(Data extracted from a collection)
————————

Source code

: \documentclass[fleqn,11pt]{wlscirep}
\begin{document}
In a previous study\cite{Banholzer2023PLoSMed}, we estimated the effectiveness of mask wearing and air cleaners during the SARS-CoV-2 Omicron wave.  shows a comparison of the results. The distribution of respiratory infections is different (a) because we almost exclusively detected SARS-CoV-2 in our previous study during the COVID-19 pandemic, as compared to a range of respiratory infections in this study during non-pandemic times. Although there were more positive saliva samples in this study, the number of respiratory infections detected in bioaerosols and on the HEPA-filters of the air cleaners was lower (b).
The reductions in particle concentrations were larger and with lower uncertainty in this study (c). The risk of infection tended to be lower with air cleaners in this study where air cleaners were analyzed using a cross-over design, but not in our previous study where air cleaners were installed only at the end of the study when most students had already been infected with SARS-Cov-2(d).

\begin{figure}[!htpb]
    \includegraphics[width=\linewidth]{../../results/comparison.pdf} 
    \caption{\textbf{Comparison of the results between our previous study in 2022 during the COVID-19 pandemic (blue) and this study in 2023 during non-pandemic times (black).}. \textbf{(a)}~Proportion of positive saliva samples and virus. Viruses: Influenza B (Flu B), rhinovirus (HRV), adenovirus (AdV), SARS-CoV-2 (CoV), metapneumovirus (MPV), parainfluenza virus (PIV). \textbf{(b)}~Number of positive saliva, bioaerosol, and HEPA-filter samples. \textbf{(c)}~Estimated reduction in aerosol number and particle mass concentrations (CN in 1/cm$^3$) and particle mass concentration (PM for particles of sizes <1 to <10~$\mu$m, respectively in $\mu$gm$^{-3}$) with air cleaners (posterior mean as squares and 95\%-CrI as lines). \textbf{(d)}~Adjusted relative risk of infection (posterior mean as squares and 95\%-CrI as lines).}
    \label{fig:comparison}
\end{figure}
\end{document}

————————

**WHAT THE TASK ASKS**
Please transcribe the data shown above in full, exactly as it stands.

**EXERCISE ANSWER**
Source code

: \documentclass[fleqn,11pt]{wlscirep}
\begin{document}
In a previous study\cite{Banholzer2023PLoSMed}, we estimated the effectiveness of mask wearing and air cleaners during the SARS-CoV-2 Omicron wave.  shows a comparison of the results. The distribution of respiratory infections is different (a) because we almost exclusively detected SARS-CoV-2 in our previous study during the COVID-19 pandemic, as compared to a range of respiratory infections in this study during non-pandemic times. Although there were more positive saliva samples in this study, the number of respiratory infections detected in bioaerosols and on the HEPA-filters of the air cleaners was lower (b).
The reductions in particle concentrations were larger and with lower uncertainty in this study (c). The risk of infection tended to be lower with air cleaners in this study where air cleaners were analyzed using a cross-over design, but not in our previous study where air cleaners were installed only at the end of the study when most students had already been infected with SARS-Cov-2(d).

\begin{figure}[!htpb]
    \includegraphics[width=\linewidth]{../../results/comparison.pdf} 
    \caption{\textbf{Comparison of the results between our previous study in 2022 during the COVID-19 pandemic (blue) and this study in 2023 during non-pandemic times (black).}. \textbf{(a)}~Proportion of positive saliva samples and virus. Viruses: Influenza B (Flu B), rhinovirus (HRV), adenovirus (AdV), SARS-CoV-2 (CoV), metapneumovirus (MPV), parainfluenza virus (PIV). \textbf{(b)}~Number of positive saliva, bioaerosol, and HEPA-filter samples. \textbf{(c)}~Estimated reduction in aerosol number and particle mass concentrations (CN in 1/cm$^3$) and particle mass concentration (PM for particles of sizes <1 to <10~$\mu$m, respectively in $\mu$gm$^{-3}$) with air cleaners (posterior mean as squares and 95\%-CrI as lines). \textbf{(d)}~Adjusted relative risk of infection (posterior mean as squares and 95\%-CrI as lines).}
    \label{fig:comparison}
\end{figure}
\end{document}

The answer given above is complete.